95% of employers think their leadership development programs support their organization’s desired culture. But only 37% of employees believe senior management is doing a good job developing future leaders. Only 44% agree leaders have a sincere interest in employees’ well-being.

For employers, this disparity poses three immediate challenges:

Only 39% of the 2012 Towers Watson Global Workforce respondents agreed their leaders are effectively preparing the next generation of leadership. 

Current processes need to evolve in very different ways.

Less than 50% of those surveyed agree leadership development processes are effective. Companies don't always take into account generational differences, cultural differences and personality types. Each employee thinks and reacts differently to communications and decisions. Each leader must decide how effective and appropriate their communication with staff will be, and if that person realizes they have a deficiency, it is crucial they improve.

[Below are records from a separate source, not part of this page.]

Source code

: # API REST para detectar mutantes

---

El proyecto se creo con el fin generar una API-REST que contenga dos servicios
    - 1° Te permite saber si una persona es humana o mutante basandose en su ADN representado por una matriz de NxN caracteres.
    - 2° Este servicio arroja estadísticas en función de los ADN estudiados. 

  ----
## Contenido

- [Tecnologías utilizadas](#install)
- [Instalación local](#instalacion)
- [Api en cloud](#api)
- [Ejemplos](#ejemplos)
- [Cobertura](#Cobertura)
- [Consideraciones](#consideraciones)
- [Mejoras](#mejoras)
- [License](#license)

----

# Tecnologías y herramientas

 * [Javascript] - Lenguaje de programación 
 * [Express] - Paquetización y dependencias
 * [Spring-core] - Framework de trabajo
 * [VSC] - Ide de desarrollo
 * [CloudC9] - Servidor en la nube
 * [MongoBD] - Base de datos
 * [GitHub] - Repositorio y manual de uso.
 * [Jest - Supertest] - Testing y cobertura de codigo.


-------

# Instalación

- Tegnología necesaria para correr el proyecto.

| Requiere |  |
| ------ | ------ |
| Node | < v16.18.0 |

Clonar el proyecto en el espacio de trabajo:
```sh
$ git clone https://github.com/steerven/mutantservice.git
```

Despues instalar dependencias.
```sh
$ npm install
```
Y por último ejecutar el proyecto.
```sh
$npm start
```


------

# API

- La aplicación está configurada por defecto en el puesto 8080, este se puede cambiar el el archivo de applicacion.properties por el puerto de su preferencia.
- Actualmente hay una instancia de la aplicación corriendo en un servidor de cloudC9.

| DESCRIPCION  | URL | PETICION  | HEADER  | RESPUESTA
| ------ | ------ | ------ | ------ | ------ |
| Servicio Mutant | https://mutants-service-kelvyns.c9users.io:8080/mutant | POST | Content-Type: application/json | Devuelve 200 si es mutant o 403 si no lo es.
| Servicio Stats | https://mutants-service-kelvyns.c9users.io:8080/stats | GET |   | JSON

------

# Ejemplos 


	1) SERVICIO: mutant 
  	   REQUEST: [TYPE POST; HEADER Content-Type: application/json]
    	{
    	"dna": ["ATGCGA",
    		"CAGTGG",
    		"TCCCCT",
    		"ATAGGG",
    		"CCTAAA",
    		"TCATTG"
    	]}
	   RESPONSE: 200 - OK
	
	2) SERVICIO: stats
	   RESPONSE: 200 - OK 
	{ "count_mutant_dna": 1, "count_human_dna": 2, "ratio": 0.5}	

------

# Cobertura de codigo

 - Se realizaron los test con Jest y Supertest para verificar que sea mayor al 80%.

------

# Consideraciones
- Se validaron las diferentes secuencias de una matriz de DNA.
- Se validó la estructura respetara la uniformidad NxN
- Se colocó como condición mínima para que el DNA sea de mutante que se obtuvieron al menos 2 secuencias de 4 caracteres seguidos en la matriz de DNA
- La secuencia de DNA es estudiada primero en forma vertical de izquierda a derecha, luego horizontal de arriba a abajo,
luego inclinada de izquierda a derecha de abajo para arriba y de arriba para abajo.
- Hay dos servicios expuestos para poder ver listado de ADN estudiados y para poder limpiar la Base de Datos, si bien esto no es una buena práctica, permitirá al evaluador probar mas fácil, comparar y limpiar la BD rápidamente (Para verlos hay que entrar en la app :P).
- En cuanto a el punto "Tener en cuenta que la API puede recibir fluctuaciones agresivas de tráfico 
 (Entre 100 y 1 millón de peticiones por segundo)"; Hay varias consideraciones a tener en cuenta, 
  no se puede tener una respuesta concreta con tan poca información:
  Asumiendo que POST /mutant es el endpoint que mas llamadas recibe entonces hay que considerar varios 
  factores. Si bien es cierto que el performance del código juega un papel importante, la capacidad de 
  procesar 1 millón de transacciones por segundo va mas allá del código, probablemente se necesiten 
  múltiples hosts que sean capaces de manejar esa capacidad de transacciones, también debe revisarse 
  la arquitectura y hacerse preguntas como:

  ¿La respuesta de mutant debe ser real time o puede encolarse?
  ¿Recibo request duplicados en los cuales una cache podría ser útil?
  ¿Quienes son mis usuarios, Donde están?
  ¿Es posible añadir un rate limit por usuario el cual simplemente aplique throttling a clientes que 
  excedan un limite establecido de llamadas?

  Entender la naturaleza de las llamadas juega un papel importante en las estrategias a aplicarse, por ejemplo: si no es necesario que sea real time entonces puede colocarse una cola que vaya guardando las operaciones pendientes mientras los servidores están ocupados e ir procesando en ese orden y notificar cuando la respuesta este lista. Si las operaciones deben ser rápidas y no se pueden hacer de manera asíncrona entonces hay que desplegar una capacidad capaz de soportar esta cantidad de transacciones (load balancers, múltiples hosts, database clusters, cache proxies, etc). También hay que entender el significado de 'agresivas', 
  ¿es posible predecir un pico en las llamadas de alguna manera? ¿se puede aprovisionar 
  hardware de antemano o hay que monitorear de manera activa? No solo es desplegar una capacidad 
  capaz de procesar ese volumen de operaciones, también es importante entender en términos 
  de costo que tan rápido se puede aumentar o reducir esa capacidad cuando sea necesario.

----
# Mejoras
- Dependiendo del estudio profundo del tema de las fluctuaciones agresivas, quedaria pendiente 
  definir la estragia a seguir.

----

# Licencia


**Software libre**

Companies are unsure how to identify and assess new leadership competencies.

As companies look to improve their leaders, they often don’t have a starting point. With a successful competency-based development program, it is crucial to know what base-line attributes and competencies are required for a leader’s position. Additionally, it becomes increasingly difficult to assess existing leaders competency if the organization has not developed their leadership development training pipeline. 

Companies lack the ability to develop and nurture leadership competencies.

Companies are often very inconsistent and rigid in developing their current and next generation leaders. The training they provide new leaders differs starkly from that of their existing leaders. Often after a leader completes the initial training, further training is merely an optional task for a leader to complete. Furthermore, training program curriculums are often very rigid and don’t allow for personalization to each leader.  

In a Bain Company 2008 survey, less than 25% of respondents strongly agreed that “our best people are in the jobs where they add the most value.”  

This means that 75% of respondents believe their best people aren’t in the roles that best suit their abilities. What effect does this have on the organization? How often have people been put in a role because they were the most senior employee on staff, but they weren’t the best for the job? 

Often organizations promote the best engineer, operator, driver, or computer tech to leadership positions because they know their job better than anyone else. While there are great gains in this with job expertise, often these employees lack the basic leadership and communication skills that would make them effective leaders.  

Even further, this survey shows average and even poor performers fill most of a company’s strategic roles while many top performers occupy nonstrategic positions. Companies miss the mark when they don’t put the best people in the best roles. Companies who address this problem often have detailed HR databases that allow them to maximize each employee’s skills and interests.